At the newsmakers roundtable featuring MSNBC president Rashida Jones, CBS News president Neeraj Khemlani and senior executive producer of PBS NewsHour Productions Sara Just, the trio discussed with Variety senior TV editor Brian Steinberg the importance of bringing their storied networks and productions into the streaming era. The networks have worked to prioritize new endeavors like 24/7 news coverage and adapting their programming to innovative media. Examples include PBS NewsHour recently launching a TikTok account in an effort to reach younger audiences.

“No matter what age, audiences are interested in strong journalism,” Jones said about the amplified variation in content and programming in the streaming-first and social media-dominant era. “They’re interested in news and information, and they just access it on a different platform. It’s ‘How do we bring the strength of our journalism to these platforms?’ versus tweaking it and not being authentic to who we are.”

True crime has “perfect dramatic structure”

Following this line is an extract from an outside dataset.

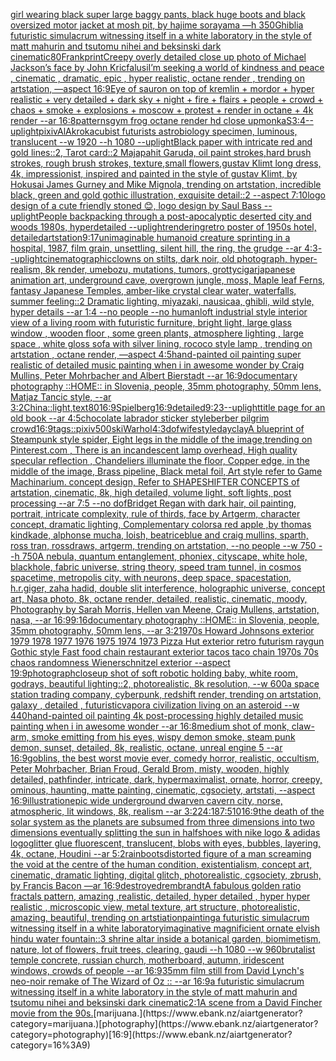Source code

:[](https://www.ebank.nz/aiartgenerator?category=)[girl wearing black super large baggy pants, black huge boots and black oversized motor jacket at mosh pit, by hajime sorayama —h 350](https://www.ebank.nz/aiartgenerator?category=girl%2520wearing%2520black%2520super%2520large%2520baggy%2520pants%2C%2520black%2520huge%2520boots%2520and%2520black%2520oversized%2520motor%2520jacket%2520at%2520mosh%2520pit%2C%2520by%2520hajime%2520sorayama%2520%E2%80%94h%2520350)[Ghibli](https://www.ebank.nz/aiartgenerator?category=Ghibli)[a futuristic simulacrum witnessing itself in a white laboratory in the style of matt mahurin and tsutomu nihei and beksinski dark cinematic](https://www.ebank.nz/aiartgenerator?category=a%2520futuristic%2520simulacrum%2520witnessing%2520itself%2520in%2520a%2520white%2520laboratory%2520in%2520the%2520style%2520of%2520matt%2520mahurin%2520and%2520tsutomu%2520nihei%2520and%2520beksinski%2520dark%2520cinematic)[80](https://www.ebank.nz/aiartgenerator?category=80)[Frank](https://www.ebank.nz/aiartgenerator?category=Frank)[print](https://www.ebank.nz/aiartgenerator?category=print)[Creepy overly detailed close up photo of Michael Jackson’s face by John Kricfalusi](https://www.ebank.nz/aiartgenerator?category=Creepy%2520overly%2520detailed%2520close%2520up%2520photo%2520of%2520Michael%2520Jackson%E2%80%99s%2520face%2520by%2520John%2520Kricfalusi)[I’m seeking a world of kindness and peace , cinematic , dramatic, epic , hyper realistic, octane render , trending on artstation, —aspect 16:9](https://www.ebank.nz/aiartgenerator?category=I%E2%80%99m%2520seeking%2520a%2520world%2520of%2520kindness%2520and%2520peace%2520%2C%2520cinematic%2520%2C%2520dramatic%2C%2520epic%2520%2C%2520hyper%2520realistic%2C%2520octane%2520render%2520%2C%2520trending%2520on%2520artstation%2C%2520%E2%80%94aspect%252016%3A9)[Eye of sauron on top of kremlin + mordor + hyper realistic + very detailed + dark sky + night + fire + flairs + people + crowd + chaos + smoke + explosions + moscow +  protest + render in octane + 4k render --ar 16:8](https://www.ebank.nz/aiartgenerator?category=Eye%2520of%2520sauron%2520on%2520top%2520of%2520kremlin%2520%2B%2520mordor%2520%2B%2520hyper%2520realistic%2520%2B%2520very%2520detailed%2520%2B%2520dark%2520sky%2520%2B%2520night%2520%2B%2520fire%2520%2B%2520flairs%2520%2B%2520people%2520%2B%2520crowd%2520%2B%2520chaos%2520%2B%2520smoke%2520%2B%2520explosions%2520%2B%2520moscow%2520%2B%2520%2520protest%2520%2B%2520render%2520in%2520octane%2520%2B%25204k%2520render%2520--ar%252016%3A8)[patterns](https://www.ebank.nz/aiartgenerator?category=patterns)[gym frog octane render hd close up](https://www.ebank.nz/aiartgenerator?category=gym%2520frog%2520octane%2520render%2520hd%2520close%2520up)[monkaS](https://www.ebank.nz/aiartgenerator?category=monkaS)[3:4](https://www.ebank.nz/aiartgenerator?category=3%3A4)[--uplight](https://www.ebank.nz/aiartgenerator?category=--uplight)[pixiv](https://www.ebank.nz/aiartgenerator?category=pixiv)[AlAkroka](https://www.ebank.nz/aiartgenerator?category=AlAkroka)[cubist futurists astrobiology specimen, luminous, translucent --w 1920 --h 1080 --uplight](https://www.ebank.nz/aiartgenerator?category=cubist%2520futurists%2520astrobiology%2520specimen%2C%2520luminous%2C%2520translucent%2520--w%25201920%2520--h%25201080%2520--uplight)[Black paper with intricate red and gold lines::2, Tarot card::2 Majapahit Garuda, oil paint strokes,hard brush strokes, rough brush strokes, texture,small flowers,gustav Klimt long dress, 4k, impressionist, inspired and painted in the style of gustav Klimt, by Hokusai James Gurney and Mike Mignola, trending on artstation, incredible black, green and gold gothic illustration, exquisite detail::2 --aspect 7:10](https://www.ebank.nz/aiartgenerator?category=Black%2520paper%2520with%2520intricate%2520red%2520and%2520gold%2520lines%3A%3A2%2C%2520Tarot%2520card%3A%3A2%2520Majapahit%2520Garuda%2C%2520oil%2520paint%2520strokes%2Chard%2520brush%2520strokes%2C%2520rough%2520brush%2520strokes%2C%2520texture%2Csmall%2520flowers%2Cgustav%2520Klimt%2520long%2520dress%2C%25204k%2C%2520impressionist%2C%2520inspired%2520and%2520painted%2520in%2520the%2520style%2520of%2520gustav%2520Klimt%2C%2520by%2520Hokusai%2520James%2520Gurney%2520and%2520Mike%2520Mignola%2C%2520trending%2520on%2520artstation%2C%2520incredible%2520black%2C%2520green%2520and%2520gold%2520gothic%2520illustration%2C%2520exquisite%2520detail%3A%3A2%2520--aspect%25207%3A10)[logo design of a cute friendly stoned 😊, logo design by Saul Bass --uplight](https://www.ebank.nz/aiartgenerator?category=logo%2520design%2520of%2520a%2520cute%2520friendly%2520stoned%2520%F0%9F%98%8A%2C%2520logo%2520design%2520by%2520Saul%2520Bass%2520--uplight)[People backpacking through a post-apocalyptic deserted city and woods 1980s, hyperdetailed --uplight](https://www.ebank.nz/aiartgenerator?category=People%2520backpacking%2520through%2520a%2520post-apocalyptic%2520deserted%2520city%2520and%2520woods%25201980s%2C%2520hyperdetailed%2520--uplight)[](https://www.ebank.nz/aiartgenerator?category=)[rendering](https://www.ebank.nz/aiartgenerator?category=rendering)[retro poster of 1950s hotel, detailed](https://www.ebank.nz/aiartgenerator?category=retro%2520poster%2520of%25201950s%2520hotel%2C%2520detailed)[artstation](https://www.ebank.nz/aiartgenerator?category=artstation)[9:17](https://www.ebank.nz/aiartgenerator?category=9%3A17)[unimaginable humanoid creature sprinting in a hospital, 1987, film grain, unsettling, silent hill, the ring, the grudge --ar 4:3](https://www.ebank.nz/aiartgenerator?category=unimaginable%2520humanoid%2520creature%2520sprinting%2520in%2520a%2520hospital%2C%25201987%2C%2520film%2520grain%2C%2520unsettling%2C%2520silent%2520hill%2C%2520the%2520ring%2C%2520the%2520grudge%2520--ar%25204%3A3)[--uplight](https://www.ebank.nz/aiartgenerator?category=--uplight)[cinematographic](https://www.ebank.nz/aiartgenerator?category=cinematographic)[clowns on stilts, dark noir, old photograph, hyper-realism, 8k render, umebozu, mutations, tumors, grotty](https://www.ebank.nz/aiartgenerator?category=clowns%2520on%2520stilts%2C%2520dark%2520noir%2C%2520old%2520photograph%2C%2520hyper-realism%2C%25208k%2520render%2C%2520umebozu%2C%2520mutations%2C%2520tumors%2C%2520grotty)[cigar](https://www.ebank.nz/aiartgenerator?category=cigar)[japanese animation art, underground cave, overgrown jungle, moss, Maple leaf Ferns, fantasy Japanese Temples, amber-like crystal clear water, waterfalls, summer feeling::2 Dramatic lighting, miyazaki, nausicaa, ghibli, wild style, hyper details --ar 1:4 --no people --no human](https://www.ebank.nz/aiartgenerator?category=japanese%2520animation%2520art%2C%2520underground%2520cave%2C%2520overgrown%2520jungle%2C%2520moss%2C%2520Maple%2520leaf%2520Ferns%2C%2520fantasy%2520Japanese%2520Temples%2C%2520amber-like%2520crystal%2520clear%2520water%2C%2520waterfalls%2C%2520summer%2520feeling%3A%3A2%2520Dramatic%2520lighting%2C%2520miyazaki%2C%2520nausicaa%2C%2520ghibli%2C%2520wild%2520style%2C%2520hyper%2520details%2520--ar%25201%3A4%2520--no%2520people%2520--no%2520human)[loft industrial style interior view of a living room with futuristic furniture, bright light, large glass window , wooden floor , some green plants, atmosphere lighting , large space , white gloss sofa  with silver lining, rococo style lamp , trending on artstation , octane render, —aspect 4:5](https://www.ebank.nz/aiartgenerator?category=loft%2520industrial%2520style%2520interior%2520view%2520of%2520a%2520living%2520room%2520with%2520futuristic%2520furniture%2C%2520bright%2520light%2C%2520large%2520glass%2520window%2520%2C%2520wooden%2520floor%2520%2C%2520some%2520green%2520plants%2C%2520atmosphere%2520lighting%2520%2C%2520large%2520space%2520%2C%2520white%2520gloss%2520sofa%2520%2520with%2520silver%2520lining%2C%2520rococo%2520style%2520lamp%2520%2C%2520trending%2520on%2520artstation%2520%2C%2520octane%2520render%2C%2520%E2%80%94aspect%25204%3A5)[hand-painted oil painting super realistic of detailed music painting when i in awesome wonder by Craig Mullins, Peter Mohrbacher and Albert Bierstadt --ar 16:9](https://www.ebank.nz/aiartgenerator?category=hand-painted%2520oil%2520painting%2520super%2520realistic%2520of%2520detailed%2520music%2520painting%2520when%2520i%2520in%2520awesome%2520wonder%2520by%2520Craig%2520Mullins%2C%2520Peter%2520Mohrbacher%2520and%2520Albert%2520Bierstadt%2520--ar%252016%3A9)[documentary photography ::HOME:: in Slovenia, people, 35mm photography, 50mm lens, Matjaz Tancic style, --ar 3:2](https://www.ebank.nz/aiartgenerator?category=documentary%2520photography%2520%3A%3AHOME%3A%3A%2520in%2520Slovenia%2C%2520people%2C%252035mm%2520photography%2C%252050mm%2520lens%2C%2520Matjaz%2520Tancic%2520style%2C%2520--ar%25203%3A2)[China::](https://www.ebank.nz/aiartgenerator?category=China%3A%3A)[light,](https://www.ebank.nz/aiartgenerator?category=light%2C)[text](https://www.ebank.nz/aiartgenerator?category=text)[80](https://www.ebank.nz/aiartgenerator?category=80)[16:9](https://www.ebank.nz/aiartgenerator?category=16%3A9)[Spielberg](https://www.ebank.nz/aiartgenerator?category=Spielberg)[16:9](https://www.ebank.nz/aiartgenerator?category=16%3A9)[detailed](https://www.ebank.nz/aiartgenerator?category=detailed)[9:23](https://www.ebank.nz/aiartgenerator?category=9%3A23)[--uplight](https://www.ebank.nz/aiartgenerator?category=--uplight)[title page for an old book --ar 4:5](https://www.ebank.nz/aiartgenerator?category=title%2520page%2520for%2520an%2520old%2520book%2520--ar%25204%3A5)[chocolate labrador sticker style](https://www.ebank.nz/aiartgenerator?category=chocolate%2520labrador%2520sticker%2520style)[berber pilgrim crowd](https://www.ebank.nz/aiartgenerator?category=berber%2520pilgrim%2520crowd)[16:9](https://www.ebank.nz/aiartgenerator?category=16%3A9)[tags::](https://www.ebank.nz/aiartgenerator?category=tags%3A%3A)[pixiv](https://www.ebank.nz/aiartgenerator?category=pixiv)[500](https://www.ebank.nz/aiartgenerator?category=500)[ski](https://www.ebank.nz/aiartgenerator?category=ski)[Warhol](https://www.ebank.nz/aiartgenerator?category=Warhol)[4:3](https://www.ebank.nz/aiartgenerator?category=4%3A3)[dof](https://www.ebank.nz/aiartgenerator?category=dof)[wife](https://www.ebank.nz/aiartgenerator?category=wife)[style](https://www.ebank.nz/aiartgenerator?category=style)[day](https://www.ebank.nz/aiartgenerator?category=day)[clay](https://www.ebank.nz/aiartgenerator?category=clay)[A blueprint of Steampunk style spider,   Eight legs in the middle of the image,trending on Pinterest.com  , There is an incandescent lamp overhead, High quality specular reflection ,  Chandeliers illuminate the floor, Copper  edge, in the middle of the image, Brass pipeline,  Black metal foil,  Art style refer to Game Machinarium.  concept design, Refer to SHAPESHIFTER CONCEPTS  of artstation, cinematic,  8k, high detailed,  volume light,  soft lights,  post processing    --ar 7:5   --no dof](https://www.ebank.nz/aiartgenerator?category=A%2520blueprint%2520of%2520Steampunk%2520style%2520spider%2C%2520%2520%2520Eight%2520legs%2520in%2520the%2520middle%2520of%2520the%2520image%2Ctrending%2520on%2520Pinterest.com%2520%2520%2C%2520There%2520is%2520an%2520incandescent%2520lamp%2520overhead%2C%2520High%2520quality%2520specular%2520reflection%2520%2C%2520%2520Chandeliers%2520illuminate%2520the%2520floor%2C%2520Copper%2520%2520edge%2C%2520in%2520the%2520middle%2520of%2520the%2520image%2C%2520Brass%2520pipeline%2C%2520%2520Black%2520metal%2520foil%2C%2520%2520Art%2520style%2520refer%2520to%2520Game%2520Machinarium.%2520%2520concept%2520design%2C%2520Refer%2520to%2520SHAPESHIFTER%2520CONCEPTS%2520%2520of%2520artstation%2C%2520cinematic%2C%2520%25208k%2C%2520high%2520detailed%2C%2520%2520volume%2520light%2C%2520%2520soft%2520lights%2C%2520%2520post%2520processing%2520%2520%2520%2520--ar%25207%3A5%2520%2520%2520--no%2520dof)[Bridget Regan with dark hair, oil painting, portrait, intricate complexity, rule of thirds, face by Artgerm, character concept, dramatic lighting, Complementary colors](https://www.ebank.nz/aiartgenerator?category=Bridget%2520Regan%2520with%2520dark%2520hair%2C%2520oil%2520painting%2C%2520portrait%2C%2520intricate%2520complexity%2C%2520rule%2520of%2520thirds%2C%2520face%2520by%2520Artgerm%2C%2520character%2520concept%2C%2520dramatic%2520lighting%2C%2520Complementary%2520colors)[a red apple ,by thomas kindkade, alphonse mucha, loish, beatriceblue and craig mullins, sparth, ross tran, rossdraws, artgerm, trending on artstation, --no people --w 750 --h 750](https://www.ebank.nz/aiartgenerator?category=a%2520red%2520apple%2520%2Cby%2520thomas%2520kindkade%2C%2520alphonse%2520mucha%2C%2520loish%2C%2520beatriceblue%2520and%2520craig%2520mullins%2C%2520sparth%2C%2520ross%2520tran%2C%2520rossdraws%2C%2520artgerm%2C%2520trending%2520on%2520artstation%2C%2520--no%2520people%2520--w%2520750%2520--h%2520750)[A nebula, quantum entanglement, phoniex, cityscape, white hole, blackhole, fabric universe, string theory, speed tram tunnel, in cosmos spacetime, metropolis city, with neurons, deep space, spacestation, h.r.giger, zaha hadid, double slit interference, holographic universe, concept art, Nasa photo, 8k, octane render, detailed, realistic, cinematic, moody, Photography by Sarah Morris, Hellen van Meene, Craig Mullens, artstation, nasa, --ar 16:9](https://www.ebank.nz/aiartgenerator?category=A%2520nebula%2C%2520quantum%2520entanglement%2C%2520phoniex%2C%2520cityscape%2C%2520white%2520hole%2C%2520blackhole%2C%2520fabric%2520universe%2C%2520string%2520theory%2C%2520speed%2520tram%2520tunnel%2C%2520in%2520cosmos%2520spacetime%2C%2520metropolis%2520city%2C%2520with%2520neurons%2C%2520deep%2520space%2C%2520spacestation%2C%2520h.r.giger%2C%2520zaha%2520hadid%2C%2520double%2520slit%2520interference%2C%2520holographic%2520universe%2C%2520concept%2520art%2C%2520Nasa%2520photo%2C%25208k%2C%2520octane%2520render%2C%2520detailed%2C%2520realistic%2C%2520cinematic%2C%2520moody%2C%2520Photography%2520by%2520Sarah%2520Morris%2C%2520Hellen%2520van%2520Meene%2C%2520Craig%2520Mullens%2C%2520artstation%2C%2520nasa%2C%2520--ar%252016%3A9)[9:16](https://www.ebank.nz/aiartgenerator?category=9%3A16)[documentary photography ::HOME:: in Slovenia, people,  35mm photography, 50mm lens, --ar 3:2](https://www.ebank.nz/aiartgenerator?category=documentary%2520photography%2520%3A%3AHOME%3A%3A%2520in%2520Slovenia%2C%2520people%2C%2520%252035mm%2520photography%2C%252050mm%2520lens%2C%2520--ar%25203%3A2)[1970s Howard Johnsons exterior 1979 1978 1977 1976 1975 1974 1973 Pizza Hut exterior retro futurism raygun Gothic style Fast food chain restaurant exterior tacos taco chain 1970s 70s chaos randomness Wienerschnitzel exterior --aspect 19:9](https://www.ebank.nz/aiartgenerator?category=1970s%2520Howard%2520Johnsons%2520exterior%25201979%25201978%25201977%25201976%25201975%25201974%25201973%2520Pizza%2520Hut%2520exterior%2520retro%2520futurism%2520raygun%2520Gothic%2520style%2520Fast%2520food%2520chain%2520restaurant%2520exterior%2520tacos%2520taco%2520chain%25201970s%252070s%2520chaos%2520randomness%2520Wienerschnitzel%2520exterior%2520--aspect%252019%3A9)[photograph](https://www.ebank.nz/aiartgenerator?category=photograph)[closeup shot of soft robotic holding baby, white room, godrays, beautiful lighting::2, photorealistic, 8k resolution, --w 600](https://www.ebank.nz/aiartgenerator?category=closeup%2520shot%2520of%2520soft%2520robotic%2520holding%2520baby%2C%2520white%2520room%2C%2520godrays%2C%2520beautiful%2520lighting%3A%3A2%2C%2520photorealistic%2C%25208k%2520resolution%2C%2520--w%2520600)[a space station trading company, cyberpunk, redshift render, trending on artstation, galaxy , detailed , futuristic](https://www.ebank.nz/aiartgenerator?category=a%2520space%2520station%2520trading%2520company%2C%2520cyberpunk%2C%2520redshift%2520render%2C%2520trending%2520on%2520artstation%2C%2520galaxy%2520%2C%2520detailed%2520%2C%2520futuristic)[vapor](https://www.ebank.nz/aiartgenerator?category=vapor)[a civilization living on an asteroid --w 440](https://www.ebank.nz/aiartgenerator?category=a%2520civilization%2520living%2520on%2520an%2520asteroid%2520--w%2520440)[hand-painted oil painting 4k post-processing highly detailed music painting when i in awesome wonder --ar 16:8](https://www.ebank.nz/aiartgenerator?category=hand-painted%2520oil%2520painting%25204k%2520post-processing%2520highly%2520detailed%2520music%2520painting%2520when%2520i%2520in%2520awesome%2520wonder%2520--ar%252016%3A8)[medium shot of monk, claw-arm, smoke emitting from his eyes, wispy demon smoke, steam punk demon, sunset, detailed, 8k, realistic, octane, unreal engine 5 --ar 16:9](https://www.ebank.nz/aiartgenerator?category=medium%2520shot%2520of%2520monk%2C%2520claw-arm%2C%2520smoke%2520emitting%2520from%2520his%2520eyes%2C%2520wispy%2520demon%2520smoke%2C%2520steam%2520punk%2520demon%2C%2520sunset%2C%2520detailed%2C%25208k%2C%2520realistic%2C%2520octane%2C%2520unreal%2520engine%25205%2520--ar%252016%3A9)[goblins, the best worst movie ever, comedy horror, realistic, occultism, Peter Mohrbacher, Brian Froud, Gerald Brom, misty, wooden, highly detailed, pathfinder,  intricate, dark, hypermaximalist, ornate, horror, creepy, ominous, haunting, matte painting, cinematic, cgsociety, artstati, --aspect 16:9](https://www.ebank.nz/aiartgenerator?category=goblins%2C%2520the%2520best%2520worst%2520movie%2520ever%2C%2520comedy%2520horror%2C%2520realistic%2C%2520occultism%2C%2520Peter%2520Mohrbacher%2C%2520Brian%2520Froud%2C%2520Gerald%2520Brom%2C%2520misty%2C%2520wooden%2C%2520highly%2520detailed%2C%2520pathfinder%2C%2520%2520intricate%2C%2520dark%2C%2520hypermaximalist%2C%2520ornate%2C%2520horror%2C%2520creepy%2C%2520ominous%2C%2520haunting%2C%2520matte%2520painting%2C%2520cinematic%2C%2520cgsociety%2C%2520artstati%2C%2520--aspect%252016%3A9)[illustration](https://www.ebank.nz/aiartgenerator?category=illustration)[epic wide underground dwarven cavern city, norse, atmospheric, lit windows, 8k, realism --ar 3:2](https://www.ebank.nz/aiartgenerator?category=epic%2520wide%2520underground%2520dwarven%2520cavern%2520city%2C%2520norse%2C%2520atmospheric%2C%2520lit%2520windows%2C%25208k%2C%2520realism%2520--ar%25203%3A2)[24:18](https://www.ebank.nz/aiartgenerator?category=24%3A18)[7:5](https://www.ebank.nz/aiartgenerator?category=7%3A5)[10](https://www.ebank.nz/aiartgenerator?category=10)[16:9](https://www.ebank.nz/aiartgenerator?category=16%3A9)[the death of the solar system as the planets are subsumed from three dimensions into two dimensions eventually splitting the sun in half](https://www.ebank.nz/aiartgenerator?category=the%2520death%2520of%2520the%2520solar%2520system%2520as%2520the%2520planets%2520are%2520subsumed%2520from%2520three%2520dimensions%2520into%2520two%2520dimensions%2520eventually%2520splitting%2520the%2520sun%2520in%2520half)[shoes with nike logo & adidas logo](https://www.ebank.nz/aiartgenerator?category=shoes%2520with%2520nike%2520logo%2520%26%2520adidas%2520logo)[glitter glue fluorescent, translucent, blobs with eyes, bubbles, layering, 4k, octane, Houdini --ar 5:2](https://www.ebank.nz/aiartgenerator?category=glitter%2520glue%2520fluorescent%2C%2520translucent%2C%2520blobs%2520with%2520eyes%2C%2520bubbles%2C%2520layering%2C%25204k%2C%2520octane%2C%2520Houdini%2520--ar%25205%3A2)[rainboots](https://www.ebank.nz/aiartgenerator?category=rainboots)[distorted figure of a man screaming the void at the centre of the human condition, existentialism, concept art, cinematic, dramatic lighting, digital glitch, photorealistic, cgsociety, zbrush, by Francis Bacon —ar 16:9](https://www.ebank.nz/aiartgenerator?category=distorted%2520figure%2520of%2520a%2520man%2520screaming%2520the%2520void%2520at%2520the%2520centre%2520of%2520the%2520human%2520condition%2C%2520existentialism%2C%2520concept%2520art%2C%2520cinematic%2C%2520dramatic%2520lighting%2C%2520digital%2520glitch%2C%2520photorealistic%2C%2520cgsociety%2C%2520zbrush%2C%2520by%2520Francis%2520Bacon%2520%E2%80%94ar%252016%3A9)[destroyed](https://www.ebank.nz/aiartgenerator?category=destroyed)[rembrandt](https://www.ebank.nz/aiartgenerator?category=rembrandt)[A fabulous golden ratio fractals pattern, amazing ,realistic, detailed, hyper detailed , hyper hyper realistic , microscopic view, metal texture, art structure, photorealistic, amazing, beautiful, trending on artstiation](https://www.ebank.nz/aiartgenerator?category=A%2520fabulous%2520golden%2520ratio%2520fractals%2520pattern%2C%2520amazing%2520%2Crealistic%2C%2520detailed%2C%2520hyper%2520detailed%2520%2C%2520hyper%2520hyper%2520realistic%2520%2C%2520microscopic%2520view%2C%2520metal%2520texture%2C%2520art%2520structure%2C%2520photorealistic%2C%2520amazing%2C%2520beautiful%2C%2520trending%2520on%2520artstiation)[painting](https://www.ebank.nz/aiartgenerator?category=painting)[a futuristic simulacrum witnessing itself in a white laboratory](https://www.ebank.nz/aiartgenerator?category=a%2520futuristic%2520simulacrum%2520witnessing%2520itself%2520in%2520a%2520white%2520laboratory)[imaginative magnificient ornate elvish hindu water fountain::3 shrine altar inside a botanical garden, biomimetism, nature, lot of flowers, fruit trees, clearing, gaudi --h 1080 --w 960](https://www.ebank.nz/aiartgenerator?category=imaginative%2520magnificient%2520ornate%2520elvish%2520hindu%2520water%2520fountain%3A%3A3%2520shrine%2520altar%2520inside%2520a%2520botanical%2520garden%2C%2520biomimetism%2C%2520nature%2C%2520lot%2520of%2520flowers%2C%2520fruit%2520trees%2C%2520clearing%2C%2520gaudi%2520--h%25201080%2520--w%2520960)[brutalist temple concrete, russian church, motherboard, autumn, iridescent windows, crowds of people --ar 16:9](https://www.ebank.nz/aiartgenerator?category=brutalist%2520temple%2520concrete%2C%2520russian%2520church%2C%2520motherboard%2C%2520autumn%2C%2520iridescent%2520windows%2C%2520crowds%2520of%2520people%2520--ar%252016%3A9)[35mm film still from David Lynch's neo-noir remake of The Wizard of Oz :: --ar 16:9](https://www.ebank.nz/aiartgenerator?category=35mm%2520film%2520still%2520from%2520David%2520Lynch%27s%2520neo-noir%2520remake%2520of%2520The%2520Wizard%2520of%2520Oz%2520%3A%3A%2520--ar%252016%3A9)[a futuristic simulacrum witnessing itself in a white laboratory in the style of matt mahurin and tsutomu nihei and beksinski dark cinematic](https://www.ebank.nz/aiartgenerator?category=a%2520futuristic%2520simulacrum%2520witnessing%2520itself%2520in%2520a%2520white%2520laboratory%2520in%2520the%2520style%2520of%2520matt%2520mahurin%2520and%2520tsutomu%2520nihei%2520and%2520beksinski%2520dark%2520cinematic)[2:1](https://www.ebank.nz/aiartgenerator?category=2%3A1)[A scene from a David Fincher movie from the 90s.](https://www.ebank.nz/aiartgenerator?category=A%2520scene%2520from%2520a%2520David%2520Fincher%2520movie%2520from%2520the%252090s.)[marijuana.](https://www.ebank.nz/aiartgenerator?category=marijuana.)[photography](https://www.ebank.nz/aiartgenerator?category=photography)[16:9](https://www.ebank.nz/aiartgenerator?category=16%3A9)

In Rolling Stone’s true crime visionaries panel, which featured Rebecca Jarvis of “The Dropout” podcast, filmmaker Joe Berlinger, NBC News Studios president Elizabeth Cole, “Mind Over Murder” executive producer Marc Smerling and Vice News executive producer Subrata De, the panelists talked with Rolling Stone editor Brenna Ehrlich about the true crime medium and the inherent narrative structure of it. Some true stories are often considered stranger than fiction, and many are often centered around a search for justice.

“It has a clear beginning, middle and end. It has rising and falling action, it has a perfect three-act structure: an inciting incident, a search for the truth and resolution,” Berlinger, whose works include “Paradise Lost” and “Conversations With a Killer: The Ted Bundy Tapes,” said of the true crime format. “This genre can really be a tool for social change. It’s not just an aesthetic thing, it’s a medium that can actually affect social change.”